* Work to complete
Reproduce every record below exactly, without the pictures.

* * * * * * *

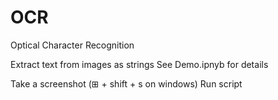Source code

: # OCR
Optical Character Recognition


Extract text from images as strings
See Demo.ipnyb for details


Take a screenshot (⊞ + shift + s on windows)
Run script

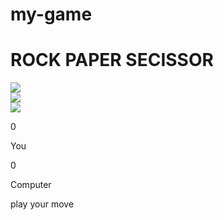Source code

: # my-game
<!DOCTYPE html>
<html lang="en">
<head>
    <meta charset="UTF-8">
    <meta name="viewport" content="width=device-width, initial-scale=1.0">
    <title>ROCK PAPER SECISSOR</title>
    <link rel="stylesheet" href="style.css">
</head>
<body>

<h1>ROCK PAPER SECISSOR</h1>
<div class="choices">
<div class="choice" id="rock">
    <img src="stone.png">
</div>
<div class="choice" id="paper">
    <img src="paper.png">
</div>
<div class="choice" id="scissors">
    <img src="seccer.png">
</div>
</div>



<div class="score-board">
    <div class="score">
        <p id="user-score">0</p>
        <p>You</p>
    </div>
    <div class="score">
        <p id="comp-score">0</p>
        <p>Computer</p>
    </div>
</div>


<div class="msg-container">
    <p id="para">play your move</p>
</div>
    <script src="script.js"></script>
</body>
</html>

* * * * * * *

* Answer section
Source code

: # OCR
Optical Character Recognition


Extract text from images as strings
See Demo.ipnyb for details


Take a screenshot (⊞ + shift + s on windows)
Run script

Source code

: # my-game
<!DOCTYPE html>
<html lang="en">
<head>
    <meta charset="UTF-8">
    <meta name="viewport" content="width=device-width, initial-scale=1.0">
    <title>ROCK PAPER SECISSOR</title>
    <link rel="stylesheet" href="style.css">
</head>
<body>

<h1>ROCK PAPER SECISSOR</h1>
<div class="choices">
<div class="choice" id="rock">
    <img src="stone.png">
</div>
<div class="choice" id="paper">
    <img src="paper.png">
</div>
<div class="choice" id="scissors">
    <img src="seccer.png">
</div>
</div>



<div class="score-board">
    <div class="score">
        <p id="user-score">0</p>
        <p>You</p>
    </div>
    <div class="score">
        <p id="comp-score">0</p>
        <p>Computer</p>
    </div>
</div>


<div class="msg-container">
    <p id="para">play your move</p>
</div>
    <script src="script.js"></script>
</body>
</html>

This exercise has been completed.